Performance and visual artist Michael Morris and photographer Geneviève Cadieux are among the latest winners of the Governor General's Awards in visual and media arts.
This year's recipients of the contemporary art prize, announced in Toronto Tuesday morning, hail from across the country:
- Montreal photographer Geneviève Cadieux.
- London, Ont.-born, Toronto-based visual artist Robert Fones.
- British-born, Victoria-based performance and visual artist Michael Morris.
- Vancouver filmmaker David Rimmer.
- Toronto filmmaker Barbara Sternberg.
- Toronto painter Shirley Wiitasalo.
Halifax-based metalsmith Kye-Yeon Son was named winner of the Saidye Bronfman Award for excellence in fine crafts and the Calgary Herald's Nancy Tousley will be honoured with the Outstanding Contribution Award for her 30-year career as an art critic and journalist.
Each recipient will receive a $25,000 prize as well as a newly designed medallion, created by the Canadian Heraldic Authority at the Chancellery of Honours.
"It's a great gift. It's unexpected. To receive a prize, it's always a very pleasurable event," Cadieux told CBC News.
"It means that my work is being recognized by my peers and reinforces the link to the [larger] artistic community, which is a very important community in Canada," she added.
Sternberg also emphasized the importance of artists being recognized with honours such as the Governor General's Award.
"We are so inundated by American media and we don't know what we have in our own country," she said.
"Awards like this bring awareness of our own artists to Canadians. We have artists beyond the Group of Seven. It has continued. It's good we know them, but it seems like we don't know beyond that."
'Hockey is great, but we are not a hockey country exclusively. The importance of culture is not understood or appreciated because there's no coverage of it' —Experimental filmmaker Barbara Sternberg
The experimental filmmaker also blasted media outlets for not shining as bright a light on visual artists as they do sports figures.
"Living in Toronto, I cannot not know when the Blue Jays win the pennant. I cannot not know who Sidney Crosby is because they're everywhere," she declared.

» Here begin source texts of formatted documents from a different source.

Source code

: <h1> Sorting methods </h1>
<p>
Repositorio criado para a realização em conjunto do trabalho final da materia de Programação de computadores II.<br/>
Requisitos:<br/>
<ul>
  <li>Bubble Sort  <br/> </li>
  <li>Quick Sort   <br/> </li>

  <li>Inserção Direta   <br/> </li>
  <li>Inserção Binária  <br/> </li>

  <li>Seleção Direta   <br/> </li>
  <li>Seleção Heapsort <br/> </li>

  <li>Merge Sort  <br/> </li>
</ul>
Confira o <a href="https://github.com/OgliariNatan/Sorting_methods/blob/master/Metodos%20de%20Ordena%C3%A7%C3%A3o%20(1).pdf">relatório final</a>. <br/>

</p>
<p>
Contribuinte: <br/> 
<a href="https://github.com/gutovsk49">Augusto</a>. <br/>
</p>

"Hockey is great, but we are not a hockey country exclusively. The importance of culture is not understood or appreciated because there's no coverage of it. In a world where media dominates, you have to step in and have some media coverage of these things. I think Canadian media could do a lot more."
Presented annually by the Canada Council for the Arts and the Governor General, the awards recognize the career achievements of visual and media artists and craftspeople, as well as outstanding contributions made to the arts.
Past winners have included painter Rita Letendre, architect Raymond Moriyama, filmmaker Michael Snow and visual artist AA Bronson.
"As we celebrate the distinguished career achievements of the 2011 Governor General's laureates, we should also recognize that they continue to create new work that inspires and enlightens us," Canada Council chair Joseph L. Rotman said in a statement.
"The creative spirit that lies deep within each artist shapes our nation’s cultural identity; it is for this reason that the eight Canadians we recognize today are truly exceptional."
The eight 2011 award recipients will be celebrated during a ceremony at Rideau Hall on March 23.